Customized Remote Work Solutions From the World’s Largest Fully Remote CompanyCustomized Remote Work SolutionsLearn More
Back-end
10 minute read

SQL Indexes Explained, Pt. 2

Mirko designs and develops massive, extreme-workload databases. He also trains software developers on databases and SQL.

In the first lesson of SQL Indexes Explained, we learned to use sorting to speed up data retrieval. While our query execution is faster after rows are sorted, the sorting involves reading every row at least once and moving them around. That makes the method slower and less efficient than simply reading the entire table sequentially.

The logical conclusion seems to be that we should maintain sorted copies—which we’ll officially call SQL indexes, prefixed with IX_—of a given table. The retrieval algorithms from the first article would then be applicable, and we would not need to sort the table before starting.

The Index as a Sorted Copy of the Table

Let’s take a look at the literal implementation of that idea, again using Google Sheets. Our Reservation spreadsheet becomes a collection of five sheets containing the same data. Each sheet is sorted according to different sets of columns.

The exercises here are intended to be less exacting than in the previous SQL index tutorial article—they can be done more by feel than by timer and row count. Some exercises will seem very similar, but this time, we’re exploring:

  1. How to more efficiently retrieve data when using separate indexes rather than sorted primary tables
  2. How to maintain order in each index and table when modifying data

The previous tutorial focused on reads, but in many common real-world data dynamics—our hotel reservations included—we have to take into account the effects of indexing on write performance, both for inserting new data and updating existing data.

Preliminary Exercise: Cancel a Reservation

To get a feel for SQL index performance using the sorted table strategy, your task is to delete a reservation for client 12, from the 22nd of August 2020, in hotel 4. Keep in mind that you have to remove a row from all copies of the table and maintain the correct sorting.

Done? It should be clear that the idea of keeping multiple sorted copies of the table is not as good as it seemed. If you still have any doubts, you can also try to re-insert the reservation you just deleted or change the date of an existing reservation.

While sorted copies of the table allow for faster retrieval, as we learned just now, data modification is a nightmare. Whenever we need to add, delete, or update an existing row, we will have to retrieve all copies of the table, find a row and/or the place where it should be added or moved, and finally move blocks of data.

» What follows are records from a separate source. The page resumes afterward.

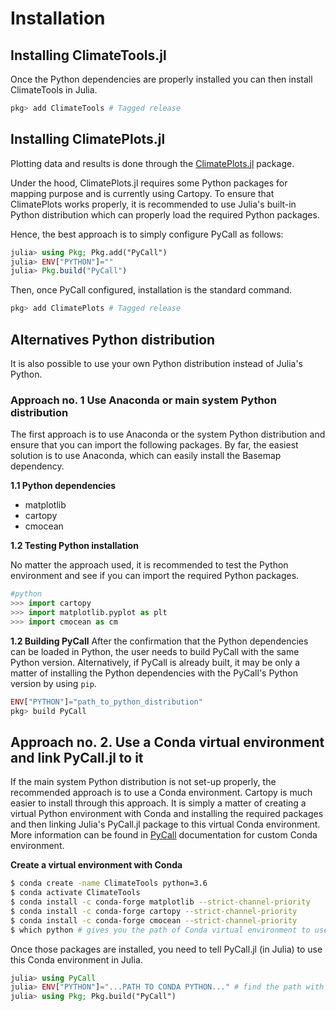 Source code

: # Installation

## Installing ClimateTools.jl

Once the Python dependencies are properly installed you can then install ClimateTools in Julia.

```julia
pkg> add ClimateTools # Tagged release
```

## Installing ClimatePlots.jl


Plotting data and results is done through the [ClimatePlots.jl](https://github.com/JuliaClimate/ClimatePlots.jl) package.

Under the hood, ClimatePlots.jl requires some Python packages for mapping purpose and is currently using Cartopy. To ensure that ClimatePlots works properly, it is recommended to use Julia's built-in Python distribution which can properly load the required Python packages.

Hence, the best approach is to simply configure PyCall as follows:

```julia
julia> using Pkg; Pkg.add("PyCall")
julia> ENV["PYTHON"]=""
julia> Pkg.build("PyCall")
```
Then, once PyCall configured, installation is the standard command.

```julia
pkg> add ClimatePlots # Tagged release
```

## Alternatives Python distribution

It is also possible to use your own Python distribution instead of Julia's Python.

### Approach no. 1 Use Anaconda or main system Python distribution

The first approach is to use Anaconda or the system Python distribution and ensure that you can import the following packages. By far, the easiest solution is to use Anaconda, which can easily install the Basemap dependency.

**1.1 Python dependencies**

* matplotlib
* cartopy
* cmocean

**1.2 Testing Python installation**

No matter the approach used, it is recommended to test the Python environment and see if you can import the required Python packages.

```python
#python
>>> import cartopy
>>> import matplotlib.pyplot as plt
>>> import cmocean as cm
```

**1.2 Building PyCall**
After the confirmation that the Python dependencies can be loaded in Python, the user needs to build PyCall with the same Python version. Alternatively, if PyCall is already built, it may be only a matter of installing the Python dependencies with the PyCall's Python version by using `pip`.

```julia
ENV["PYTHON"]="path_to_python_distribution"
pkg> build PyCall
```

## Approach no. 2. Use a Conda virtual environment and link PyCall.jl to it

If the main system Python distribution is not set-up properly, the recommended approach is to use a Conda environment. Cartopy is much easier to install through this approach. It is simply a matter of creating a virtual Python environment with Conda and installing the required packages and then linking Julia's PyCall.jl package to this virtual Conda environment. More information can be found in [PyCall](https://github.com/JuliaPy/PyCall.jl) documentation for custom Conda environment.

**Create a virtual environment with Conda**

```bash
$ conda create -name ClimateTools python=3.6
$ conda activate ClimateTools
$ conda install -c conda-forge matplotlib --strict-channel-priority
$ conda install -c conda-forge cartopy --strict-channel-priority
$ conda install -c conda-forge cmocean --strict-channel-priority
$ which python # gives you the path of Conda virtual environment to use in the next steps.
```

Once those packages are installed, you need to tell PyCall.jl (in Julia) to use this Conda environment in Julia.

```julia
julia> using PyCall
julia> ENV["PYTHON"]="...PATH TO CONDA PYTHON..." # find the path with "which python" at previous step
julia> using Pkg; Pkg.build("PyCall")
```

SQL Indexes Using Row Addresses

This spreadsheet contains indexes that use a different approach. Index rows are still sorted according to specific criteria, but we don’t keep all the other information in the index row. Instead, we keep just the “row address,” the address of the row in the Reservations sheet—representing the table itself—in column H.

All RDBMS implementations use an operating system–level capability to quickly find the block on the disk using a physical address. Row addresses typically consist of a block address plus the row’s position within the block.

Let’s do a few exercises to learn how this index design works.

Exercise 1: All of a Client’s Reservations

As in the first article, you are going to simulate the execution of the following SQL query:

SELECT *
FROM Reservations
WHERE ClientID = 12;

Again, there are two reasonable approaches. The first one is simply reading all rows from the Reservations table and fetching only rows matching the criteria:

For each row from Reservations
  If Reservations.ClientID = 12 then write down Reservations.*

The second approach involves reading data from the IX_ClientID sheet, and for any item matching the criteria, finding a row in the Reservation table based on the rowAddress value:

Get first row from IX_ClientID where ClientID = 12

While IX_ClientID.ClientID = 12
  Fetch Reservations.* where rowAddress = IX_ClientID.rowAddress
  Write down Reservations.*
  Get next row from IX_ClientID

Here, the expression Get first row from is implemented by a loop similar to those seen in the previous article:

Repeat
  Fetch next row from IX_ClientID
Until ClientID >= 12

You can find a row with a given rowAddress by sliding down until you find a row, or using a filter on the rowAddress column.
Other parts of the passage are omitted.